Work to be completed:
Find the lines holding the string "cócoras" in the data, then copy all of them.

Listed entries:
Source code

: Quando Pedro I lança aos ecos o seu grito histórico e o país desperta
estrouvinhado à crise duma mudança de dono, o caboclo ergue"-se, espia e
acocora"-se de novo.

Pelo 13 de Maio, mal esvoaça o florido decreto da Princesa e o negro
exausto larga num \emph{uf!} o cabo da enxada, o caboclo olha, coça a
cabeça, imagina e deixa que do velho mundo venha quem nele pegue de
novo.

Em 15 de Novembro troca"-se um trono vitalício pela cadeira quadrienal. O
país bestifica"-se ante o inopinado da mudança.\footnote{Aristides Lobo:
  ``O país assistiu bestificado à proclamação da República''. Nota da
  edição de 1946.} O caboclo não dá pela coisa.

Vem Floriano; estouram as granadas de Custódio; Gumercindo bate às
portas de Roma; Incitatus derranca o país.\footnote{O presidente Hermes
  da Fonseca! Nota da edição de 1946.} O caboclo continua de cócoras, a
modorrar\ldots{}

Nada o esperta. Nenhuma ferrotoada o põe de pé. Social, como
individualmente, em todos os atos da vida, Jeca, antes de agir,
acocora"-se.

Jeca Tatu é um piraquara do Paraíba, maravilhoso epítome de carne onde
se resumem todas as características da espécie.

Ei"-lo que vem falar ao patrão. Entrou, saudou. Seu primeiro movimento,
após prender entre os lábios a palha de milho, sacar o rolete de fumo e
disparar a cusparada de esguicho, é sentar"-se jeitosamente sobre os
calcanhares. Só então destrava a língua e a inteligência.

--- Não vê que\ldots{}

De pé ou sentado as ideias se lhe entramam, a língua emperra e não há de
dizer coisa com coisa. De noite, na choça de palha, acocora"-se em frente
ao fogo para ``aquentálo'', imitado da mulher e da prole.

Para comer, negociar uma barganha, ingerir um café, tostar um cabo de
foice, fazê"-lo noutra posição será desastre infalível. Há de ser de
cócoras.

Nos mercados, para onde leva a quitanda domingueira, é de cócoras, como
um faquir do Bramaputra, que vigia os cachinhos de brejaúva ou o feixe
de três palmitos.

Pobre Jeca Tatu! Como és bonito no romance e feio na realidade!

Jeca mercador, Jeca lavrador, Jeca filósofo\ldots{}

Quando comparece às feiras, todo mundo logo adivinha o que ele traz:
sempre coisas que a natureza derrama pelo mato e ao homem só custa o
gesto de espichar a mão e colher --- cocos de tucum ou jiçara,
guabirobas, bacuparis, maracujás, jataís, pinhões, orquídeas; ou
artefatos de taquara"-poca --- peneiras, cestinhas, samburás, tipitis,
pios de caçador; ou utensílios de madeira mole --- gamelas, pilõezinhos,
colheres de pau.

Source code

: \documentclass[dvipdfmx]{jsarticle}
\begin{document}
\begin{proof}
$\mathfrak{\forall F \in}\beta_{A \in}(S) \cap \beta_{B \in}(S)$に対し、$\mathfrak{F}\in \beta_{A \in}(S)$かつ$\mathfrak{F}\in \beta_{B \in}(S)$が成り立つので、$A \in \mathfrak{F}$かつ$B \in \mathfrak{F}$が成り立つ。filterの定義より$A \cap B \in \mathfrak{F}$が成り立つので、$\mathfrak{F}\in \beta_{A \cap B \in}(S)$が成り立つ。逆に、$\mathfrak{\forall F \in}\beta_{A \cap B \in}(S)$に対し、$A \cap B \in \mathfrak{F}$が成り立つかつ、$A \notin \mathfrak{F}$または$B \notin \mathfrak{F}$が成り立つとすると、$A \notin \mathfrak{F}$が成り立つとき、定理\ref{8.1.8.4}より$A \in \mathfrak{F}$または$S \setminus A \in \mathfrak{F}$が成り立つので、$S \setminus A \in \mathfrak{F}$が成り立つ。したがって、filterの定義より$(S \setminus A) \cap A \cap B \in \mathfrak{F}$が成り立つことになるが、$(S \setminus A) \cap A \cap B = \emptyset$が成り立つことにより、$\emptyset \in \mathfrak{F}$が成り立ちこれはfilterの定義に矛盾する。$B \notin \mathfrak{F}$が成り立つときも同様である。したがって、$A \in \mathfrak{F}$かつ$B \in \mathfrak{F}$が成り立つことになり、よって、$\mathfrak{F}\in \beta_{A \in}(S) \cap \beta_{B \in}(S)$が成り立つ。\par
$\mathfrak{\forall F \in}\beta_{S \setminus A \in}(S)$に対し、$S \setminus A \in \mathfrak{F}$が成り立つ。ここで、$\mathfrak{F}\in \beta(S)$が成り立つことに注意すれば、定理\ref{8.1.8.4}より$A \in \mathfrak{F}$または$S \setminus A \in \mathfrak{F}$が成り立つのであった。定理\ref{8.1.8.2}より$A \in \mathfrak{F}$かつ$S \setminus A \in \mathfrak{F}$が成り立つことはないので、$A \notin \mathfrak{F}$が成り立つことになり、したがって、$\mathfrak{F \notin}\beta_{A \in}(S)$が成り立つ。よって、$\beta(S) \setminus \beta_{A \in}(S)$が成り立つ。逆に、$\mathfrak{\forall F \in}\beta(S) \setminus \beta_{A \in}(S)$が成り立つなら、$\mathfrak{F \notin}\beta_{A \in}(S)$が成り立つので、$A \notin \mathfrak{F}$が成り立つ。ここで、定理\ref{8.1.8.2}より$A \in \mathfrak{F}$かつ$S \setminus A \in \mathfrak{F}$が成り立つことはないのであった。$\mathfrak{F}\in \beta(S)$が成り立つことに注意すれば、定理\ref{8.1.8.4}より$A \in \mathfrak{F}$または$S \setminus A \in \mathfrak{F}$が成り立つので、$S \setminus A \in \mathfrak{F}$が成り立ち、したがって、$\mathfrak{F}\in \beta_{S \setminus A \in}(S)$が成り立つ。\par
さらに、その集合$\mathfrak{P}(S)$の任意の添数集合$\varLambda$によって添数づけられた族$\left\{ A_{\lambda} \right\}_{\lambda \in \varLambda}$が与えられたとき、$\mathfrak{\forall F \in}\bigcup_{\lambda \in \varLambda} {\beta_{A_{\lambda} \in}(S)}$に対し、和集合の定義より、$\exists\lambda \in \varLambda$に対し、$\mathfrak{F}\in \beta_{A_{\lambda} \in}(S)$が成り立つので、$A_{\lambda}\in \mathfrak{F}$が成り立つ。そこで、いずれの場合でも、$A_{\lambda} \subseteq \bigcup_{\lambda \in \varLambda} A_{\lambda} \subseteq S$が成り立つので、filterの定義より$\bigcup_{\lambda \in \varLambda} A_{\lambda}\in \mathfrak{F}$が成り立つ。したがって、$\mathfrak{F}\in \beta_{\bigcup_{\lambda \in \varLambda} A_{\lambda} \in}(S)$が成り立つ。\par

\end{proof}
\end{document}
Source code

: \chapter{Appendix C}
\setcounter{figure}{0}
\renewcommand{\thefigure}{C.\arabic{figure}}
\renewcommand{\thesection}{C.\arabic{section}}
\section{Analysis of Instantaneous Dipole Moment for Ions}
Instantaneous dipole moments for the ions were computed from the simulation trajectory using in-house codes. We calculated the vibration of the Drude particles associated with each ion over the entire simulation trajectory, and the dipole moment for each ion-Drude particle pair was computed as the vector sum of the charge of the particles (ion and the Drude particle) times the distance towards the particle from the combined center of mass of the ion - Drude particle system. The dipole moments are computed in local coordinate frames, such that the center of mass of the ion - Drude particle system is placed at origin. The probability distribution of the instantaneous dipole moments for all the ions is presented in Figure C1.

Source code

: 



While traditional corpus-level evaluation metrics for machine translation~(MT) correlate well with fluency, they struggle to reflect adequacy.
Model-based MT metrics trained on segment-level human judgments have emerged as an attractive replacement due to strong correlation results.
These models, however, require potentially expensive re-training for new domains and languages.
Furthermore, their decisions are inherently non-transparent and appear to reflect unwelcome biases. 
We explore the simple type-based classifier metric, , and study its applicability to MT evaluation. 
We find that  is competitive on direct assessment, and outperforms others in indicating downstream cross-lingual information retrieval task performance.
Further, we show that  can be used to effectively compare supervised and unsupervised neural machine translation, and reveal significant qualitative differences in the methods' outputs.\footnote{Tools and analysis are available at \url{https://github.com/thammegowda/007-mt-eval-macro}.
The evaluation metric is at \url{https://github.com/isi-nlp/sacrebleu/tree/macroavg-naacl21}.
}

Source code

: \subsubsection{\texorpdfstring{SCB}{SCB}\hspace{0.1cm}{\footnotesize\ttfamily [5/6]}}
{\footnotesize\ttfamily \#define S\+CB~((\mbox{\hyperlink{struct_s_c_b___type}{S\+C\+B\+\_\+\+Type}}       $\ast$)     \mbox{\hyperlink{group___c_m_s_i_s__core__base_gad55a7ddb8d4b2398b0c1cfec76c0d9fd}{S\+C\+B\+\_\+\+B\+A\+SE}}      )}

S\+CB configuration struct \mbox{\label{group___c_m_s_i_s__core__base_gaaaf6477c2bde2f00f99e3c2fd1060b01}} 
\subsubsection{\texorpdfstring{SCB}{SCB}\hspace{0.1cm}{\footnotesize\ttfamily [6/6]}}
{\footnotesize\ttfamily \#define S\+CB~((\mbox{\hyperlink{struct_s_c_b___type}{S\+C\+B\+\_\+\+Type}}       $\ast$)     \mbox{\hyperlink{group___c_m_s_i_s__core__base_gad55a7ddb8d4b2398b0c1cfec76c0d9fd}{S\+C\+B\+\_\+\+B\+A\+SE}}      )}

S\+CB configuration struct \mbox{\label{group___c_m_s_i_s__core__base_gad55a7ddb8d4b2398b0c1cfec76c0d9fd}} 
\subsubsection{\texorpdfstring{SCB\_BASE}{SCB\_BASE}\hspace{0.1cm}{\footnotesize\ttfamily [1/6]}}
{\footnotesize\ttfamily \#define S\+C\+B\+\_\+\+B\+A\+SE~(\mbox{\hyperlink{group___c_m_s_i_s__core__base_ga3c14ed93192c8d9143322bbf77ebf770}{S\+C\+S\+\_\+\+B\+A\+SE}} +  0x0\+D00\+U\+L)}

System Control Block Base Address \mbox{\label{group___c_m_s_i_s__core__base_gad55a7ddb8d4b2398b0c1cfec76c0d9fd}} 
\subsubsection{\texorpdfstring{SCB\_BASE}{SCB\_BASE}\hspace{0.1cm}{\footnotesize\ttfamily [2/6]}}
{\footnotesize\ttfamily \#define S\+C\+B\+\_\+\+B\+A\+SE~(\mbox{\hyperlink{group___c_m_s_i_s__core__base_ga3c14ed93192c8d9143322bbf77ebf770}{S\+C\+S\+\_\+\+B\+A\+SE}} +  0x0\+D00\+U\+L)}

Reply to the exercise:
  da Fonseca! Nota da edição de 1946.} O caboclo continua de cócoras, a
cócoras.
Nos mercados, para onde leva a quitanda domingueira, é de cócoras, como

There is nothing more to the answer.